Before you begin building a structure, you have to obtain permits and approvals from various civic bodies. This involves showing your plans to everyone from the building inspector to the fire captain to the health agent. In the best case, permitting is a Byzantine process requiring much patience and decent penmanship. (I begin to wonder how much more paperwork would be needed to nominate our house for sainthood.)
After several days of shuffling, stamping, stapling, and collating, we could see the light at the end of the tunnel. On a cool, early-Spring day, I dropped our kit off on the last stop of its red-taped odyssey: the Norwell Conservation Commission.
The Big Snag
A few days later, the Norwell Conservation Agent came by to look at our site. She looked about, took notes, and gave us some bad, bad news. Much of our lot fit the technical definition of a wetland, and consequently our project would be forced to operate under some rather onerous restrictions.

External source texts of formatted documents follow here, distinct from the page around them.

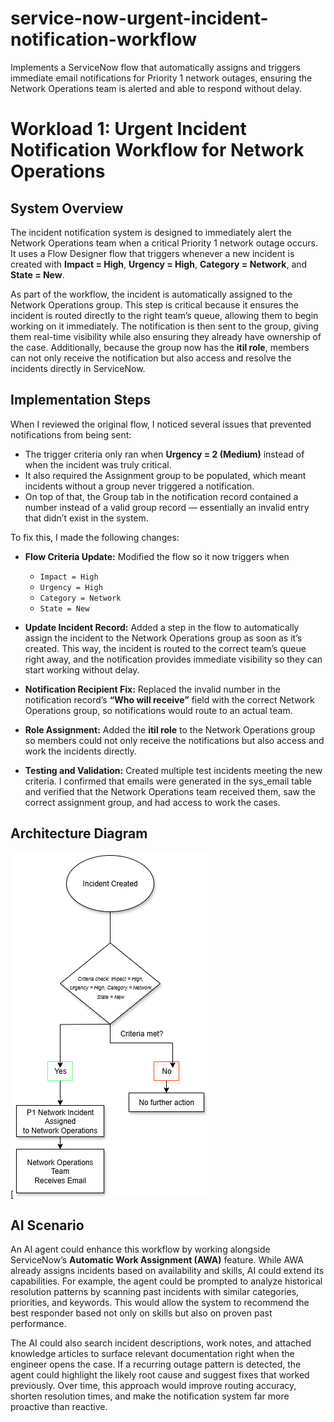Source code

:# service-now-urgent-incident-notification-workflow
Implements a ServiceNow flow that automatically assigns and triggers immediate email notifications for Priority 1 network outages, ensuring the Network Operations team is alerted and able to respond without delay.

# Workload 1: Urgent Incident Notification Workflow for Network Operations

## System Overview  
The incident notification system is designed to immediately alert the Network Operations team when a critical Priority 1 network outage occurs. It uses a Flow Designer flow that triggers whenever a new incident is created with **Impact = High**, **Urgency = High**, **Category = Network**, and **State = New**.  

As part of the workflow, the incident is automatically assigned to the Network Operations group. This step is critical because it ensures the incident is routed directly to the right team’s queue, allowing them to begin working on it immediately. The notification is then sent to the group, giving them real-time visibility while also ensuring they already have ownership of the case. Additionally, because the group now has the **itil role**, members can not only receive the notification but also access and resolve the incidents directly in ServiceNow.

## Implementation Steps
When I reviewed the original flow, I noticed several issues that prevented notifications from being sent:  
- The trigger criteria only ran when **Urgency = 2 (Medium)** instead of when the incident was truly critical.  
- It also required the Assignment group to be populated, which meant incidents without a group never triggered a notification.  
- On top of that, the Group tab in the notification record contained a number instead of a valid group record — essentially an invalid entry that didn’t exist in the system.  

To fix this, I made the following changes:  

- **Flow Criteria Update:** Modified the flow so it now triggers when  
  - `Impact = High`  
  - `Urgency = High`  
  - `Category = Network`  
  - `State = New`   

- **Update Incident Record:** Added a step in the flow to automatically assign the incident to the Network Operations group as soon as it’s created. This way, the incident is routed to the correct team’s queue right away, and the notification provides immediate visibility so they can start working without delay.

- **Notification Recipient Fix:** Replaced the invalid number in the notification record’s **“Who will receive”** field with the correct Network Operations group, so notifications would route to an actual team. 

- **Role Assignment:** Added the **itil role** to the Network Operations group so members could not only receive the notifications but also access and work the incidents directly.  

- **Testing and Validation:** Created multiple test incidents meeting the new criteria. I confirmed that emails were generated in the sys_email table and verified that the Network Operations team received them, saw the correct assignment group, and had access to work the cases.  

## Architecture Diagram  

[![P1 Incident Network Notification System Architecture](Diagram.png%20(Draw.io%20architecture%20diagram))


## AI Scenario  
An AI agent could enhance this workflow by working alongside ServiceNow’s **Automatic Work Assignment (AWA)** feature. While AWA already assigns incidents based on availability and skills, AI could extend its capabilities. For example, the agent could be prompted to analyze historical resolution patterns by scanning past incidents with similar categories, priorities, and keywords. This would allow the system to recommend the best responder based not only on skills but also on proven past performance.  

The AI could also search incident descriptions, work notes, and attached knowledge articles to surface relevant documentation right when the engineer opens the case. If a recurring outage pattern is detected, the agent could highlight the likely root cause and suggest fixes that worked previously. Over time, this approach would improve routing accuracy, shorten resolution times, and make the notification system far more proactive than reactive.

Before describing them, however, the term wetland requires a bit of explanation. The very word conjures images of a swamp, bayou, or tidal estuary, rife with manatees, mosquitoes, and malaria. It evokes liquid water, and this is somewhat misleading. According to the US Army Corps of Engineers and the Environmental Protection Agency, a wetland may or may not actually be saturated with surface or groundwater water at a given time, although it doesn’t necessarily require the constant presence of liquid water to be considered a wetland. The defining characteristics of a wetland are botanical. In other words, the presence of certain kinds of ferns, trees, or undergrowth determine whether or not a piece of land is considered a wetland, legally speaking. This is because the soil in a wetlands area is composed in such a way that only certain species are adapted to survive in them. (Believe it or not, Red Maple is wetland species.)
Much to our dismay, certain parts of our lot ran amok with a wide variety of wetland species. The Conservation Agent issued us a set of terms that had to be satisfied before we could proceed with construction. To wit, we were obligated to hire an environmental consultant to prepare an ecological impact statement. We also had to have a surveyor prepare detailed drawings of our lot, with elevations and markings denoting the flagged wetlands areas. Additionally, we had to design and install an erosion-control system, consisting of straw bales and plastic netting, which lined the perimeter of the wetlands areas.
There were other restrictions; namely, we couldn’t place a dumpster on site with several hundred feet of the flagged wetlands areas. Since our one-acre lot was barely 140 feet wide, this was a de facto ban on on-site waste disposal. Altogether, these conditions put us about six weeks behind schedule, and added tens of thousands of dollars of unexpected expenses to a project that hinged on thrift.
Steve Ivas: Environmental Consultant
Our first call after receiving the order of conditions from the Conservation Agent was Steve Ivas, an environmental consultant based in Norwell. I would highly recommend Steve to anyone contemplating land development in the South Shore of Massachusetts, and I will happily provide his contact information to anyone interested in retaining his services. Steve kept a bad situation from mushrooming out of control. He assisted us in preparing an impact statement, implementing erosion control measures, and surveying the affected areas. He also helped us understand the nature of the wetlands issues itself. He was featured prominently in a segment on the Bob Vila program.